Soon after their eponymous debut, Matching Mole hit the road and toured western Europe, appearing on various TV shows and festivals. It was at that time that David Sinclair left the band to play with Hatfield and the North and later on Caravan's For Girls Who Grow Plump in the Night. He was replaced with Dave MacRae, a jazz keyboardist from New Zealand, who was already credited as a guest on Matching Mole's debut album. In July of 1972, about half a year after their first work, the band entered the doors of London's CBS Studios to record Matching Mole's Little Red Record. The release was produced by Robert Fripp of King Crimson.
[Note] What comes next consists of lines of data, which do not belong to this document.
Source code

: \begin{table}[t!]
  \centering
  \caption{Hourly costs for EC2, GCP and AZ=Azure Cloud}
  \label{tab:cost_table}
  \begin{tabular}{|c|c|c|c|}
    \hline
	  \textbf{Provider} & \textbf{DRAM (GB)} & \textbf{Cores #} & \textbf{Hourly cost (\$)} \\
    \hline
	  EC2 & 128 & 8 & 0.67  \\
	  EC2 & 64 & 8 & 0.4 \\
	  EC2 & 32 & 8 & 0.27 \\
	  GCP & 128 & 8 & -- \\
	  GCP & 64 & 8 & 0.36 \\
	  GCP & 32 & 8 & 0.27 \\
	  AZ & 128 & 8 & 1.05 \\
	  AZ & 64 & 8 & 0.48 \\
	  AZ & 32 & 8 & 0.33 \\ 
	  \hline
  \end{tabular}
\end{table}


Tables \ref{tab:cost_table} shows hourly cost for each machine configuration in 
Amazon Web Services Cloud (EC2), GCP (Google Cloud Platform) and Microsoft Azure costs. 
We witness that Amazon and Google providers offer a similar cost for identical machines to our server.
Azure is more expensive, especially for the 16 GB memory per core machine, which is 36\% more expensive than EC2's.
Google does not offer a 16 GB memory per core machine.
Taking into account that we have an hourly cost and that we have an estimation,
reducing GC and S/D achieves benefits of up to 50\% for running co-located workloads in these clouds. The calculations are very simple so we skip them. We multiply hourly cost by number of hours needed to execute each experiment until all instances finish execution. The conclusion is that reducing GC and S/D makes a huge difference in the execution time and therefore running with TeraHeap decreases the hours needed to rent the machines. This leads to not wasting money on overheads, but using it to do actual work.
In addition, the band invited Brian Eno, the pioneer synthesist, to guest on their album.

The title of the release is an allusion to Chairman Mao's Little Red Book, known as the Maoist bible of the cultural revolution period. The cover art portrays the band members on what looks like a Chinese communist propaganda poster. The inspiration for the cover painting came from a Chinese postcard with a caption that read "We are determined to liberate Taiwan!" Despite a lot of controversy, the group, in fact, had nothing to do with idea for the album art, as the drawing was designed by CBS' graphic designers. Robert Wyatt even admitted that he did not particularly like the design. Wyatt's lyrics on Little Red Record have also been an object of heated discussion. The artist declares that the fight for the righteous socialist world should also be expressed in music and confesses that his beliefs are closer to the Chinese communist world rather than the degenerated capitalist west.
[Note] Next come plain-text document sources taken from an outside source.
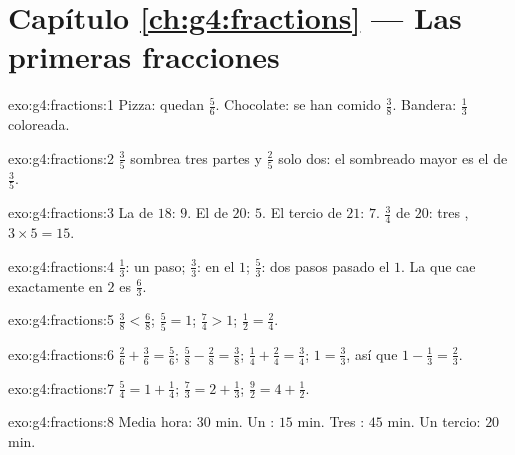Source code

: \section*{Capítulo \ref{ch:g4:fractions} --- Las primeras fracciones}

\begin{solution}{exo:g4:fractions:1}
Pizza: quedan $\frac56$. Chocolate: se han comido $\frac38$. Bandera: $\frac13$
coloreada.
\end{solution}

\begin{solution}{exo:g4:fractions:2}
$\frac35$ sombrea tres partes y $\frac25$ solo dos: el sombreado mayor
es el de $\frac35$.
\end{solution}

\begin{solution}{exo:g4:fractions:3}
La  de $18$: $9$. El  de $20$: $5$. El tercio de $21$: $7$.
$\frac34$ de $20$: tres , $3 \times 5 = 15$.
\end{solution}

\begin{solution}{exo:g4:fractions:4}
$\frac13$: un paso; $\frac33$: en el $1$; $\frac53$: dos pasos pasado
el $1$. La  que cae exactamente en $2$ es $\frac63$.
\end{solution}

\begin{solution}{exo:g4:fractions:5}
$\frac38 < \frac68$; \quad $\frac55 = 1$; \quad $\frac74 > 1$;
\quad $\frac12 = \frac24$.
\end{solution}

\begin{solution}{exo:g4:fractions:6}
$\frac26 + \frac36 = \frac56$; \quad
$\frac58 - \frac28 = \frac38$; \quad
$\frac14 + \frac24 = \frac34$; \quad
$1 = \frac33$, así que $1 - \frac13 = \frac23$.
\end{solution}

\begin{solution}{exo:g4:fractions:7}
$\frac54 = 1 + \frac14$; \quad
$\frac73 = 2 + \frac13$; \quad
$\frac92 = 4 + \frac12$.
\end{solution}

\begin{solution}{exo:g4:fractions:8}
Media hora: $30$ min. Un : $15$ min. Tres : $45$
min. Un tercio: $20$ min.
\end{solution}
Musically, Little Red Record is a quintessential Canterbury scene album. Matching Mole's style is notably different from their debut album. The group got rid of the song-oriented ballads almost entirely and introduced an even higher amount of jazz-fueled improvisation to their music. However, showcasing the group's members' musical skill does not seem to be the aim of the numerous improvisational passages that appear so frequently on Little Red Record. The heavy repeating passages, which often do provide a base for instrumental solos, create musical tension, which makes the music on this record incredibly moody and full of distinctive mysticism. The typical tongue-in-cheek, Canterbury-styled arrangements are common. This becomes evident with pre-recorded voices and sounds of various conversations played over the band's music, giving the album an eccentric appearance.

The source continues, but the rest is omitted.